Ce week-end, Daby Touré a conquis le public de Dakhla, ville du Sahara, au cours du Festival mer et désert organisé sous le haut patronage du roi du Maroc. Sa musique, généreuse et inventive, mêle harmonieusement sons d’Afrique et du monde. Interview.

Daby Touré est né en 1971 à Boutilimit, en Mauritanie. Il mène très tôt une vie itinérante à travers l’Afrique de l’Ouest. À la séparation de ses parents, il suit son père, musicien. Il vit dans les villes de Ziguinchor, Dakar, Nouakchott, et le village de Djéol. D’un pays à l’autre, il est tour à tour élevé par sa grand-mère, son père et ses oncles. Ses ascendances et ses innombrables voyages lui apportent une parfaite maîtrise des langues wolof, soninké, pulaar, et hassanya. Il prête une oreille très attentive aux musiques des pays où il réside et dévore tous les sons qui lui parviennent du reste de l’Afrique et des pays anglo-saxons. A l’âge de dix-huit ans, il quitte le continent. Menacé par son père qui ne veut pas qu’il devienne artiste, il apprend seul et en cachette à jouer de la guitare. En France, il profite de la diversité musicale que lui offre son pays d’accueil pour parfaire ses connaissances et écoute les nouveaux sons que lui propose la scène pop, fréquente le milieu du jazz-rock et collabore avec le groupe Sixun.
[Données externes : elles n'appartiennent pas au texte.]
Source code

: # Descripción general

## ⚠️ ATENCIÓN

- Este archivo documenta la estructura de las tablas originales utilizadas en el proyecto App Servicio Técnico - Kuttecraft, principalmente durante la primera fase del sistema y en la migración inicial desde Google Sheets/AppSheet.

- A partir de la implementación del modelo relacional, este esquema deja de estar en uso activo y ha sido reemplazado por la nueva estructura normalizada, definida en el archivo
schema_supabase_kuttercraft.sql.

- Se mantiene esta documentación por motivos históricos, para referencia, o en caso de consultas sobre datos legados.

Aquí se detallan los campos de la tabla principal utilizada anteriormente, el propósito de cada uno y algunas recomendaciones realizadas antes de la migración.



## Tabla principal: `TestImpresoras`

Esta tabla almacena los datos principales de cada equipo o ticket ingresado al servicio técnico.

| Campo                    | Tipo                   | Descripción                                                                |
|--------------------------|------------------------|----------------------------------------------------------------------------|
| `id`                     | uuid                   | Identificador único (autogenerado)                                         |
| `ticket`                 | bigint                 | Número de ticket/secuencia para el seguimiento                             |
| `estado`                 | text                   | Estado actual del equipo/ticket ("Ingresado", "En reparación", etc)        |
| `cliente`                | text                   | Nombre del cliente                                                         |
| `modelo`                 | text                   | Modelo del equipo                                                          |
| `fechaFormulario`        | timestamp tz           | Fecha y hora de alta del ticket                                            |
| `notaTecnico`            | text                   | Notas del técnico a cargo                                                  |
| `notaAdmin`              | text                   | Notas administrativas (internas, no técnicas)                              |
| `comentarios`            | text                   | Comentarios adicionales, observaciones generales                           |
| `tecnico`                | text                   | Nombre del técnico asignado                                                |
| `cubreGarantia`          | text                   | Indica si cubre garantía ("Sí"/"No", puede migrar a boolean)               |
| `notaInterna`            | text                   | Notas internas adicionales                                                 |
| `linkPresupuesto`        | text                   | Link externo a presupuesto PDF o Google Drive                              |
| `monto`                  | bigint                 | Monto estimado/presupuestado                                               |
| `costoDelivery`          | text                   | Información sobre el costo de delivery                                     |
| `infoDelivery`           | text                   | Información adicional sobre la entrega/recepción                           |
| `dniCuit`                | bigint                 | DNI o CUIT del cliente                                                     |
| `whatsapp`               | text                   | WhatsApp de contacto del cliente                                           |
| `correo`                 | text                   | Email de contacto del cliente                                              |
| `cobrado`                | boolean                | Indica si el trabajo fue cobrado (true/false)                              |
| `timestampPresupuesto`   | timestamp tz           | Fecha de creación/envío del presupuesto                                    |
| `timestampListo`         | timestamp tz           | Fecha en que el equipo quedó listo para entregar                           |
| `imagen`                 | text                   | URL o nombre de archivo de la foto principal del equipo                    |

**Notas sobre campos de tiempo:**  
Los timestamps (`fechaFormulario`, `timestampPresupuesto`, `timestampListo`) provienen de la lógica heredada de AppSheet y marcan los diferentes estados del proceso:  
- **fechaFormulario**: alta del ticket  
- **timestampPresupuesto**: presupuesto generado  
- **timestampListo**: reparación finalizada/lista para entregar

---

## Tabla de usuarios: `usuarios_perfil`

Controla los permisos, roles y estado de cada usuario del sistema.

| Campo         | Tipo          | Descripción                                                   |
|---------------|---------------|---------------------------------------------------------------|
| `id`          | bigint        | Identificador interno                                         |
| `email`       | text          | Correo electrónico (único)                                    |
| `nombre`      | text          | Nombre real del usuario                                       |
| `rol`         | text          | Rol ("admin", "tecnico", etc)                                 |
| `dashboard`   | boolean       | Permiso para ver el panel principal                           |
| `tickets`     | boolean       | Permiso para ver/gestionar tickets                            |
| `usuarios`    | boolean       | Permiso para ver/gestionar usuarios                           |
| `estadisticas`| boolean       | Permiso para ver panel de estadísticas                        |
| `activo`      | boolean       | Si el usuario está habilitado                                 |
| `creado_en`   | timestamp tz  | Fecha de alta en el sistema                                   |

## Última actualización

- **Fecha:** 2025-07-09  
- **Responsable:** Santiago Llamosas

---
En 2001, il réalise son premier album, Diam, seul, chez lui, dans un home studio improvisé. Quand il reçoit sa maquette, Real World, le label du musicien anglais Peter Gabriel le signe instantanément pour la réalisation de trois albums. Puis Peter Gabriel lui confie les premières parties de sa tournée européenne. Le deuxième album de Daby Touré, Stereo spirit, est paru En 2007. Invité par le Festival de Dakhla, en plein cœur du Sahara, il a enchanté le public par sa générosité et sa créativité lors du concert qu’il a donné samedi soir, ainsi qu’au cours des ateliers et des bœufs animés avec les musiciens présents pendant l’événement.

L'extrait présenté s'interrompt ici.